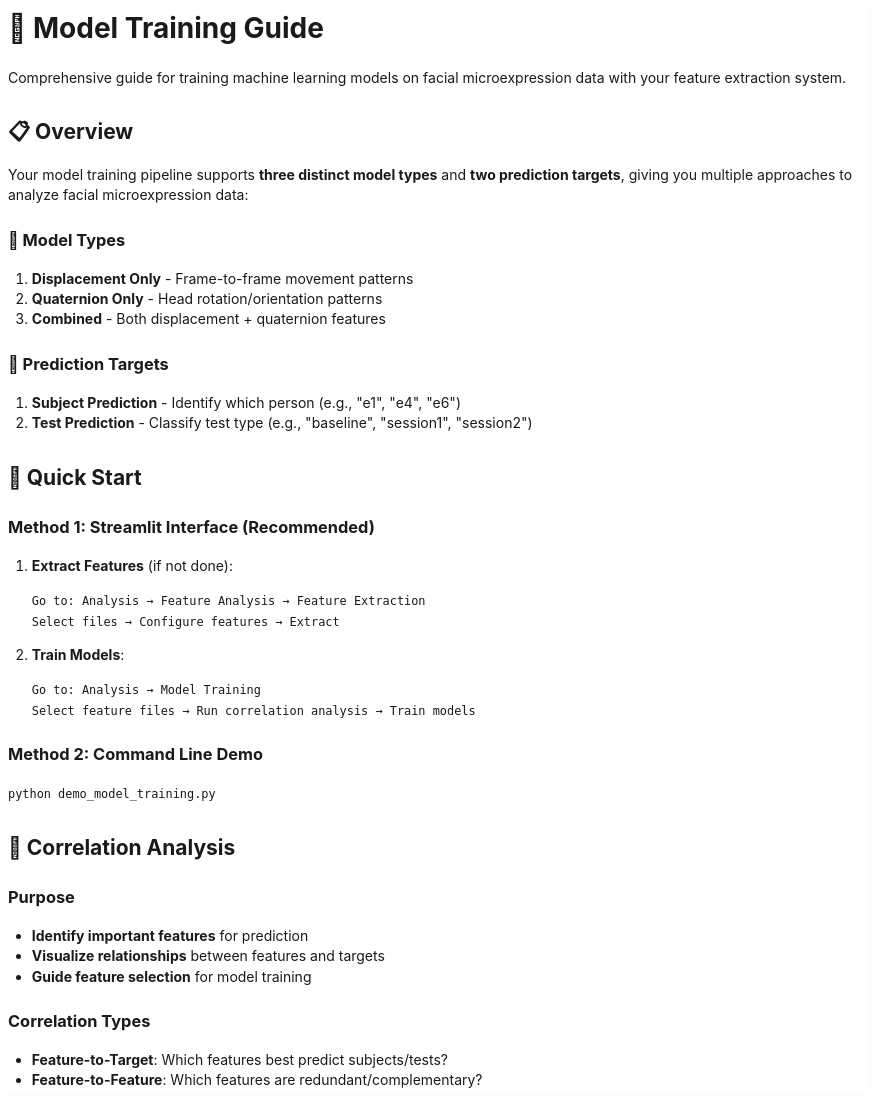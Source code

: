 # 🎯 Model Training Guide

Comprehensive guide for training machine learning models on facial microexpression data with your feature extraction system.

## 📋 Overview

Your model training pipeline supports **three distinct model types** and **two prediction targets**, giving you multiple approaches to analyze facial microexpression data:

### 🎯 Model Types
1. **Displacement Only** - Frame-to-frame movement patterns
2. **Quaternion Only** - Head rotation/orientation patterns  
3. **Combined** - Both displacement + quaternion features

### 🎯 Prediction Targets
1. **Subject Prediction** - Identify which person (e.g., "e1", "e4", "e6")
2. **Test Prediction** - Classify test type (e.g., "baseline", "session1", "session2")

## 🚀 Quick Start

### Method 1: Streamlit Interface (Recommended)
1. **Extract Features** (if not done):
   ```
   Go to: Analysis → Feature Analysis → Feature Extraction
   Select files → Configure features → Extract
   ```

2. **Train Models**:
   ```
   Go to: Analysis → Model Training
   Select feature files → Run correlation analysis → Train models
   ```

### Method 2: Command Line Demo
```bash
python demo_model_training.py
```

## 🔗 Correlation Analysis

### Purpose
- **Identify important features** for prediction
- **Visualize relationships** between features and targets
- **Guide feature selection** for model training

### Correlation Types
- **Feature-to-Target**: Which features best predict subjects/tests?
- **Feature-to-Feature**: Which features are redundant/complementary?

-----

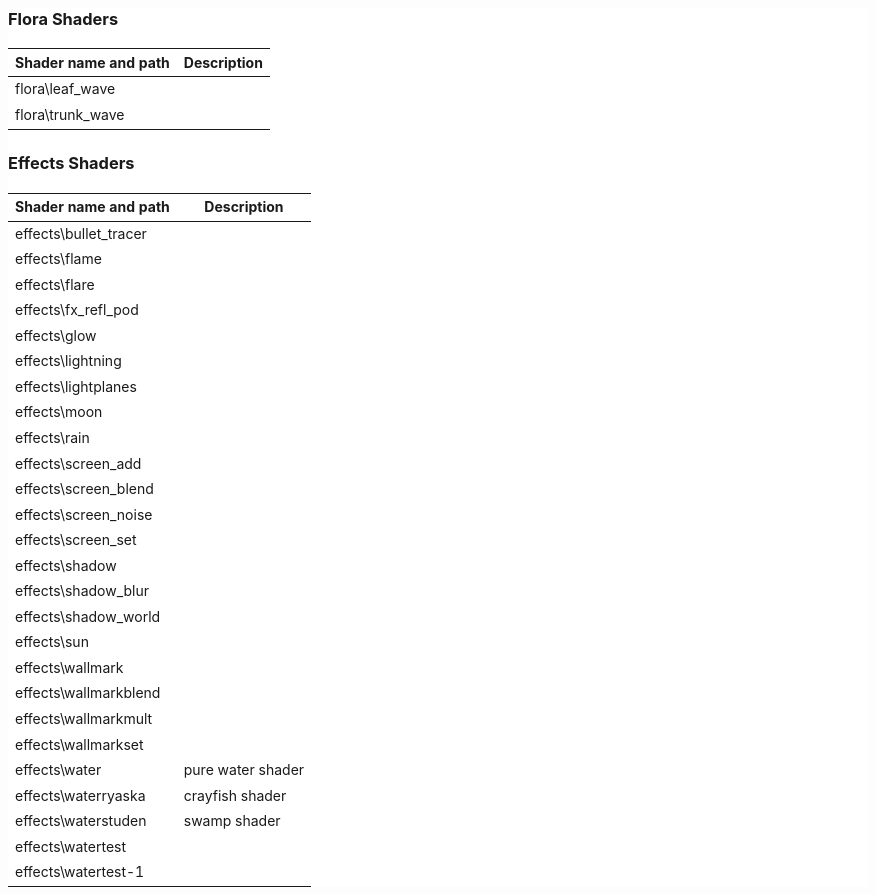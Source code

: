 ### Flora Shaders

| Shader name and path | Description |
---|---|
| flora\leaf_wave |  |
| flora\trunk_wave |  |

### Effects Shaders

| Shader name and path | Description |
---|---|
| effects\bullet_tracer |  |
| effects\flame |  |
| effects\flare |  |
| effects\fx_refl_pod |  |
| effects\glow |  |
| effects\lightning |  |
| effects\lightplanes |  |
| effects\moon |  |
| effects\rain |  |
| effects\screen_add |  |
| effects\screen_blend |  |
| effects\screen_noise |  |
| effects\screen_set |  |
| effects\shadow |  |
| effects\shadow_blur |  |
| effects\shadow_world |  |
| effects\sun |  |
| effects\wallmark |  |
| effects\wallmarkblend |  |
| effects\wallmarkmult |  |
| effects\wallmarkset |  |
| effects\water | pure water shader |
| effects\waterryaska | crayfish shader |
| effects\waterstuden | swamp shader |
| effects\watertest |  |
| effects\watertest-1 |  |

-----

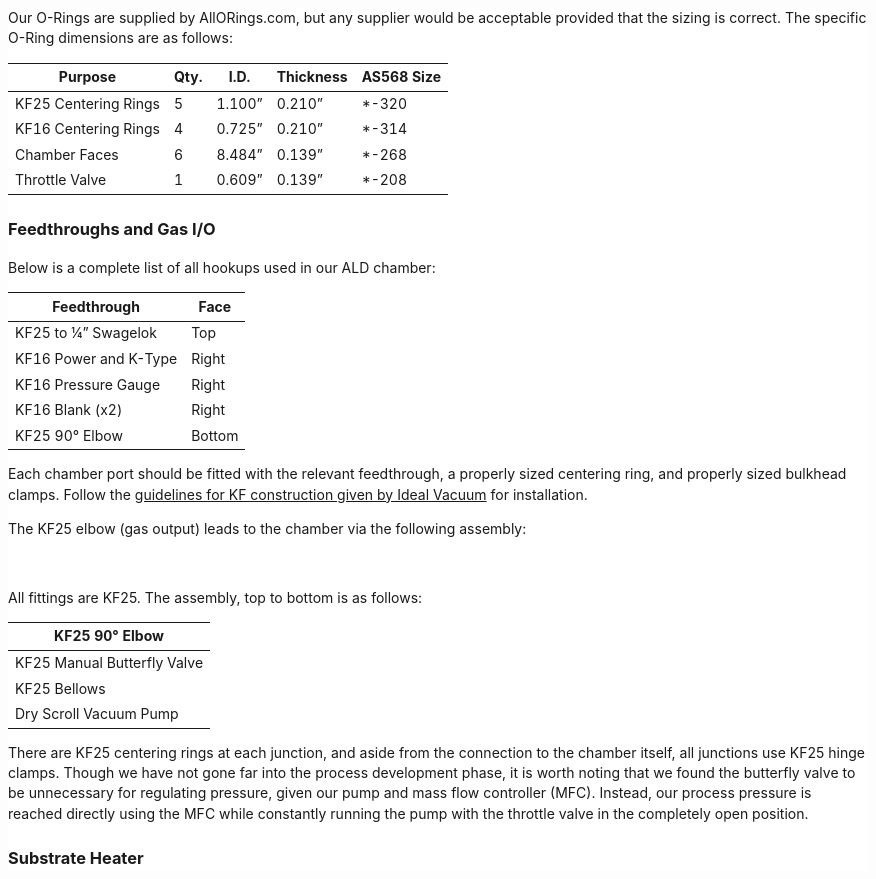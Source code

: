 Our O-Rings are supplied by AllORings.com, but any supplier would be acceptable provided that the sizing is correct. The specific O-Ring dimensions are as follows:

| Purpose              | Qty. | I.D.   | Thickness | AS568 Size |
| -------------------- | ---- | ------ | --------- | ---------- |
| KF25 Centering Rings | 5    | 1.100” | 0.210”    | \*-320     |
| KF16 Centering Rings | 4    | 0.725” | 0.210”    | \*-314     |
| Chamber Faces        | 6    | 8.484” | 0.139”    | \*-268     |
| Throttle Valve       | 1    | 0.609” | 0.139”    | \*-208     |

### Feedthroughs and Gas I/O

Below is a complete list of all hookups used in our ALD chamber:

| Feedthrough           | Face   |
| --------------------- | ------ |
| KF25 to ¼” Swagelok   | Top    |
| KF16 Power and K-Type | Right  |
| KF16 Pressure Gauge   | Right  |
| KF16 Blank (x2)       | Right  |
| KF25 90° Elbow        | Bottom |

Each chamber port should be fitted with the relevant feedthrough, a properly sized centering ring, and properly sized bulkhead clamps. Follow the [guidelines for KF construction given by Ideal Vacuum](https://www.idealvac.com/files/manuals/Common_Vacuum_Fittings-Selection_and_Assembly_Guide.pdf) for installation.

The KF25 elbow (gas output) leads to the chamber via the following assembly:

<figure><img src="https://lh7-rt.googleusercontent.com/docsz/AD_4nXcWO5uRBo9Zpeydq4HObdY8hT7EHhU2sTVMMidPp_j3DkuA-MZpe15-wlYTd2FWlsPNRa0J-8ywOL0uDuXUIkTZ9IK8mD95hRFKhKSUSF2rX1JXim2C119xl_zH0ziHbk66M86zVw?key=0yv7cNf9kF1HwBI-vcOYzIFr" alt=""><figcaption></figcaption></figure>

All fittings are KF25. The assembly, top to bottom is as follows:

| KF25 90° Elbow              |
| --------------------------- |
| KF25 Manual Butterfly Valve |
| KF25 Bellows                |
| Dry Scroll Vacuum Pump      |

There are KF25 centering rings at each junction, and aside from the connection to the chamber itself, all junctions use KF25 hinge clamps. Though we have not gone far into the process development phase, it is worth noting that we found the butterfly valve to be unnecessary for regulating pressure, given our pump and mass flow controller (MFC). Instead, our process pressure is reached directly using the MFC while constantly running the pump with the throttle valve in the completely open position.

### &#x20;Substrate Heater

-----

- [Assignment]: Copy out only the lines above from the one with "- **Guide feature" to the one with "- **Feature-to-Feature**: Which", inclusive, exactly as they stand.

- [Result of the exercise]:
- **Guide feature selection** for model training

### Correlation Types
- **Feature-to-Target**: Which features best predict subjects/tests?
- **Feature-to-Feature**: Which features are redundant/complementary?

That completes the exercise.